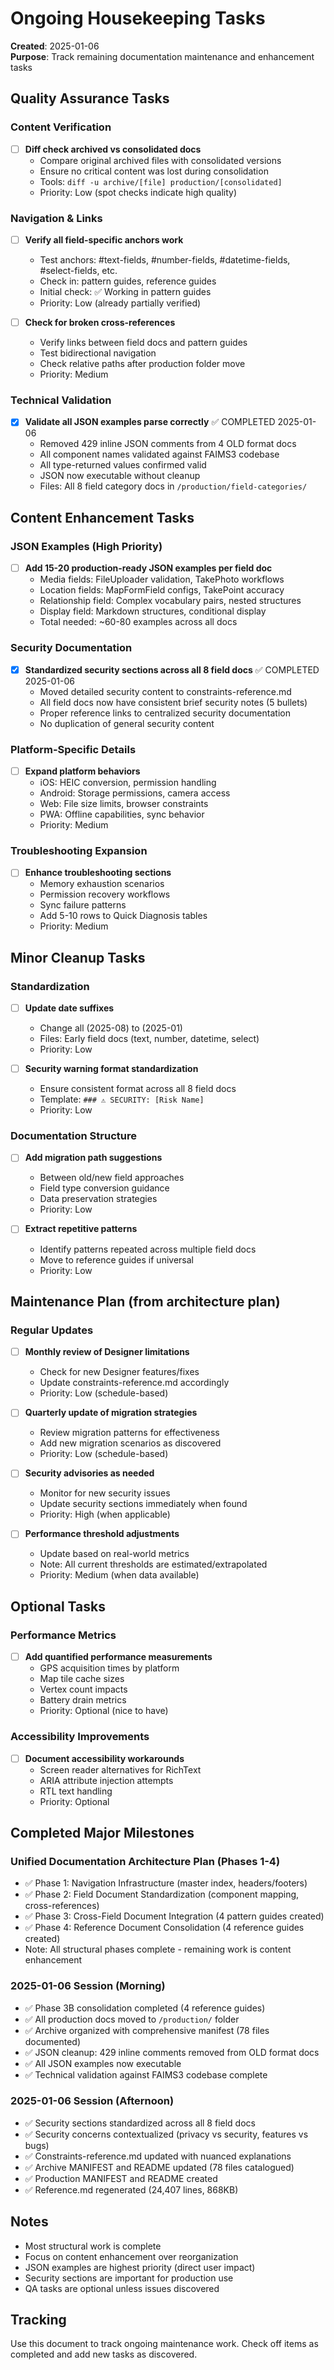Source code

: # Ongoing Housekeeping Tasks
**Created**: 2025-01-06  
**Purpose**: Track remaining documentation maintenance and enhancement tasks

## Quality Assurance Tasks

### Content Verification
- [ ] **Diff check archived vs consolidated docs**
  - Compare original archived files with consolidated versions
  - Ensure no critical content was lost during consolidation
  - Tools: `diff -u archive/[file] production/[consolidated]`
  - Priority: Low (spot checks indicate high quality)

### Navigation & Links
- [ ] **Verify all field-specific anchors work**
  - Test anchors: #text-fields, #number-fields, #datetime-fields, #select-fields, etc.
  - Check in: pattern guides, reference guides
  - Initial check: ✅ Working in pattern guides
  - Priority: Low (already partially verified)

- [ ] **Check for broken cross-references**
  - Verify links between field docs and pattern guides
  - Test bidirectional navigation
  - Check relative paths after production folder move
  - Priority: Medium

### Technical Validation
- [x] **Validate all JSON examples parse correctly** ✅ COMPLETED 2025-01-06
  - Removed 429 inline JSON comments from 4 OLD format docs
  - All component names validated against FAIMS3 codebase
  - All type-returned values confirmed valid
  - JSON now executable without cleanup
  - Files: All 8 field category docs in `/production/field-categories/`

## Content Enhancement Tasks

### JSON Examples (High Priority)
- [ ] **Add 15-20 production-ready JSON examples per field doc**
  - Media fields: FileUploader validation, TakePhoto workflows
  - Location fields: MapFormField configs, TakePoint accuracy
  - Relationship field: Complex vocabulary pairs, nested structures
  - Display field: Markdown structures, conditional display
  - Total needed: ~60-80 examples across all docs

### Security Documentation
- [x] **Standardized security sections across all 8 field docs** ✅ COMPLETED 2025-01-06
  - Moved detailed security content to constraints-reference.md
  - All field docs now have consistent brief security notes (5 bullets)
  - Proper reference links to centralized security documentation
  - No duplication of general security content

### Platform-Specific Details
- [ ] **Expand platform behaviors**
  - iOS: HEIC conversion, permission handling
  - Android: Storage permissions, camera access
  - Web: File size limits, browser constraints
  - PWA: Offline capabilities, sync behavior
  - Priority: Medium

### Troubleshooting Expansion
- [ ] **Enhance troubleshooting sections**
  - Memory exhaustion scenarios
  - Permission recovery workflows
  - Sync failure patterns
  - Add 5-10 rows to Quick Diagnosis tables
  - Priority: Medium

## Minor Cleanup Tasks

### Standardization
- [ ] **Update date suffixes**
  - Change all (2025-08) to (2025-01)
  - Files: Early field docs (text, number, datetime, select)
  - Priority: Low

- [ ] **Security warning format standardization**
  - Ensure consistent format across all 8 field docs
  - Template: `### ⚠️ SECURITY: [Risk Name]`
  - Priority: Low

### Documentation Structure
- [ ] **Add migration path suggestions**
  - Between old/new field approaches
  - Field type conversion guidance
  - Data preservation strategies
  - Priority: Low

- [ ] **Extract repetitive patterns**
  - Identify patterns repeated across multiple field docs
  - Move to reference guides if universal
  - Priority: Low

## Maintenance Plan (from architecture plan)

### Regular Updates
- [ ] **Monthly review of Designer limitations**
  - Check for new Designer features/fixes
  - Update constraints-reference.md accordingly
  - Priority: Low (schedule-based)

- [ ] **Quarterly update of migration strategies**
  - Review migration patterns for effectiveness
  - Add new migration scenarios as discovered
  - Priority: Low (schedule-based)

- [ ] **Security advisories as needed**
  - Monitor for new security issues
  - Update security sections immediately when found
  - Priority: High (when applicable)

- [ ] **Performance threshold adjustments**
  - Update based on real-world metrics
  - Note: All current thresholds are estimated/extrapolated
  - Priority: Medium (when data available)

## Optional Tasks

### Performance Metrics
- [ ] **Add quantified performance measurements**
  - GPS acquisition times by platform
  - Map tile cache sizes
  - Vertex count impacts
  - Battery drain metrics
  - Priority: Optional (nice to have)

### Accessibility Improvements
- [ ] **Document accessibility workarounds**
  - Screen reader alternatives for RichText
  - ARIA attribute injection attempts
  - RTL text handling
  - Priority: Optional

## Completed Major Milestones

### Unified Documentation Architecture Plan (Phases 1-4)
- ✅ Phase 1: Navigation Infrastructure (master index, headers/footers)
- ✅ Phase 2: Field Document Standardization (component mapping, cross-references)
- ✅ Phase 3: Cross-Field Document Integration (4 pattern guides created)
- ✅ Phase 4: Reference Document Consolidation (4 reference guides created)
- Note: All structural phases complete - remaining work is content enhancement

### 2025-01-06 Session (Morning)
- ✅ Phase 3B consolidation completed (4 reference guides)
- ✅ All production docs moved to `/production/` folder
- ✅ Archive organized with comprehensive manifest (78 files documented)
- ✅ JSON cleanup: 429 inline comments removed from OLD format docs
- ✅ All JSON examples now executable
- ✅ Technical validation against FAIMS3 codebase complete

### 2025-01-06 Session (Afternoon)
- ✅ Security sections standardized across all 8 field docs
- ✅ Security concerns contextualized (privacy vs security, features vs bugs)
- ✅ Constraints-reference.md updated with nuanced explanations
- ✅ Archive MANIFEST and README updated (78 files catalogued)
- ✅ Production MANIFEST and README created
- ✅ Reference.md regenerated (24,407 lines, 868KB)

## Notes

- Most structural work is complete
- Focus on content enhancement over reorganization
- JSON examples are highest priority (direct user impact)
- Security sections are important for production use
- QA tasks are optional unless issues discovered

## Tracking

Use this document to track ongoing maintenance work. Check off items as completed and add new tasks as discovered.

========

DIRECTIONS: Could you copy out every line in the material above that contains the string "datetime"?

WRITTEN REPLY:
  - Test anchors: #text-fields, #number-fields, #datetime-fields, #select-fields, etc.
  - Files: Early field docs (text, number, datetime, select)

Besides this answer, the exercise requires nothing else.